#### What the task asks:
From the entries, return every line where the string "relationships" shows up.

Source material: Begin

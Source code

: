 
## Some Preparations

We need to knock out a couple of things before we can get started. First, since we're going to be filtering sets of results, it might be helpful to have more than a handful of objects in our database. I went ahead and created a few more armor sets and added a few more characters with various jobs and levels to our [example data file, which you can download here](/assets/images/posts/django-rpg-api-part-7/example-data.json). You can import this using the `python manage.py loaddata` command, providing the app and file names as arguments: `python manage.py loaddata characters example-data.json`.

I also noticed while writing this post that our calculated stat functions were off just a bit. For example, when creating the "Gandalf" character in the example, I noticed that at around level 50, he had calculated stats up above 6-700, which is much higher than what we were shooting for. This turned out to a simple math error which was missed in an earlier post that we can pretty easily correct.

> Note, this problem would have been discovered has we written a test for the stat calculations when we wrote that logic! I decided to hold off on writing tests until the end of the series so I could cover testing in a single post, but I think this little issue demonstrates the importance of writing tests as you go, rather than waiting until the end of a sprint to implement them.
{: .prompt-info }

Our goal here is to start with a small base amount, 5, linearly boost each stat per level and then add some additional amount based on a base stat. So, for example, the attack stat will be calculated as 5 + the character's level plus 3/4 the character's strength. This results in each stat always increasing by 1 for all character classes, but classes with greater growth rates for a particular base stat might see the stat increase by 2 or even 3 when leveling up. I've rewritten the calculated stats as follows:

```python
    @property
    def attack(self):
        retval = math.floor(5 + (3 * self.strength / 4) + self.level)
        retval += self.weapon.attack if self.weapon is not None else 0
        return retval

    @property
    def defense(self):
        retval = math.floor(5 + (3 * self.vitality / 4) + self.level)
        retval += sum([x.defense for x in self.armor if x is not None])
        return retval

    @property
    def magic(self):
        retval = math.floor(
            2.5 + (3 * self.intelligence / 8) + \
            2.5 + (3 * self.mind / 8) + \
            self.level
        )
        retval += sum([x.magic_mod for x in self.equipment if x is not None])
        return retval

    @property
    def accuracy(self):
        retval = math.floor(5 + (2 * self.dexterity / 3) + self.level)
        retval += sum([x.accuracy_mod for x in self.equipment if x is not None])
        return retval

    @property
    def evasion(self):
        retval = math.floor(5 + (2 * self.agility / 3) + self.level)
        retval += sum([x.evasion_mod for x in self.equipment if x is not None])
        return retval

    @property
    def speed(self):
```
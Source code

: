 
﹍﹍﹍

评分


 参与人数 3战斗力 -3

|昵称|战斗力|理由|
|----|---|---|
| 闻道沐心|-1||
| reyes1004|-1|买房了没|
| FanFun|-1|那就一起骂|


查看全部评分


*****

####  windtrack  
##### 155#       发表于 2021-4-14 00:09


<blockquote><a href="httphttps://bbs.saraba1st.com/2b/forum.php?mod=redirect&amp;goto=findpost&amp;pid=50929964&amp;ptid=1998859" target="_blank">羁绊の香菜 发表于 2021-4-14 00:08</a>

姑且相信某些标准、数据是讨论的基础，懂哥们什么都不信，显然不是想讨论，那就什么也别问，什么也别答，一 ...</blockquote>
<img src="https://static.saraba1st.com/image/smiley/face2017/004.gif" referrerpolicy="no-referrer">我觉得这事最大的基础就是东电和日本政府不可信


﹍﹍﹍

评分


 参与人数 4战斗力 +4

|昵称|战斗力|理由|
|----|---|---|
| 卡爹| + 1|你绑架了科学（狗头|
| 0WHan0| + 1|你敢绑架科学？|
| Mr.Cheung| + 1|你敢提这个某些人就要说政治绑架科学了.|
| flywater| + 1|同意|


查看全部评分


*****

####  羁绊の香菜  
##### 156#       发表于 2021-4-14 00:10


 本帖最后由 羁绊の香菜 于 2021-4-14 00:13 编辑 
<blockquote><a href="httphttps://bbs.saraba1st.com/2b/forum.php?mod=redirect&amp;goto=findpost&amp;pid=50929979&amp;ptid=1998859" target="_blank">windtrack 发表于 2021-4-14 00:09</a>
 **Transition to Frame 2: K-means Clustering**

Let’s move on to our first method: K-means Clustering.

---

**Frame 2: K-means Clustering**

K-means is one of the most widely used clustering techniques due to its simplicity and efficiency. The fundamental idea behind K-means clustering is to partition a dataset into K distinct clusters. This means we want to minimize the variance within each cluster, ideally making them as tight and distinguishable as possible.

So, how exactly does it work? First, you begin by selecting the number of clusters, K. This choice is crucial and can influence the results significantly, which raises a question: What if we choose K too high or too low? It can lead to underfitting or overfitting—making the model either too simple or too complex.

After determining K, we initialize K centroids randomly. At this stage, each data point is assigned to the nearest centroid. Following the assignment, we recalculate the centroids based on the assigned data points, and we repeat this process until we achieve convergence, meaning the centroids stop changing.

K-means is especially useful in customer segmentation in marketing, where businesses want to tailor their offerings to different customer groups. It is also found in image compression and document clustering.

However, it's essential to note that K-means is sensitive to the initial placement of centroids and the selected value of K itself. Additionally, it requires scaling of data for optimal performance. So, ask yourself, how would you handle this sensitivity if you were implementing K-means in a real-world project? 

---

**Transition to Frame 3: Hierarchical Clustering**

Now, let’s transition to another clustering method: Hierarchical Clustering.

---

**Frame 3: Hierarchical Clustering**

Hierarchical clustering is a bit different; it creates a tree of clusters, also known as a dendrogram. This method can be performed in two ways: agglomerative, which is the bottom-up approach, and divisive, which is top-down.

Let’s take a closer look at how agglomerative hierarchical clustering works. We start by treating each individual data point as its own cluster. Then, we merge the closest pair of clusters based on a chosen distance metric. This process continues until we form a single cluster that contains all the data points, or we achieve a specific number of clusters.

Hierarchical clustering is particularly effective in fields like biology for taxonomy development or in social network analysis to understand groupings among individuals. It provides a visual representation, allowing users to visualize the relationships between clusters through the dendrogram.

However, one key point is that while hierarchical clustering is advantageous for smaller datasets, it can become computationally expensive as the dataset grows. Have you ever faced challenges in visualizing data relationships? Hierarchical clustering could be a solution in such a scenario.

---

Source material: End

#### Task solution:
Hierarchical clustering is particularly effective in fields like biology for taxonomy development or in social network analysis to understand groupings among individuals. It provides a visual representation, allowing users to visualize the relationships between clusters through the dendrogram.
However, one key point is that while hierarchical clustering is advantageous for smaller datasets, it can become computationally expensive as the dataset grows. Have you ever faced challenges in visualizing data relationships? Hierarchical clustering could be a solution in such a scenario.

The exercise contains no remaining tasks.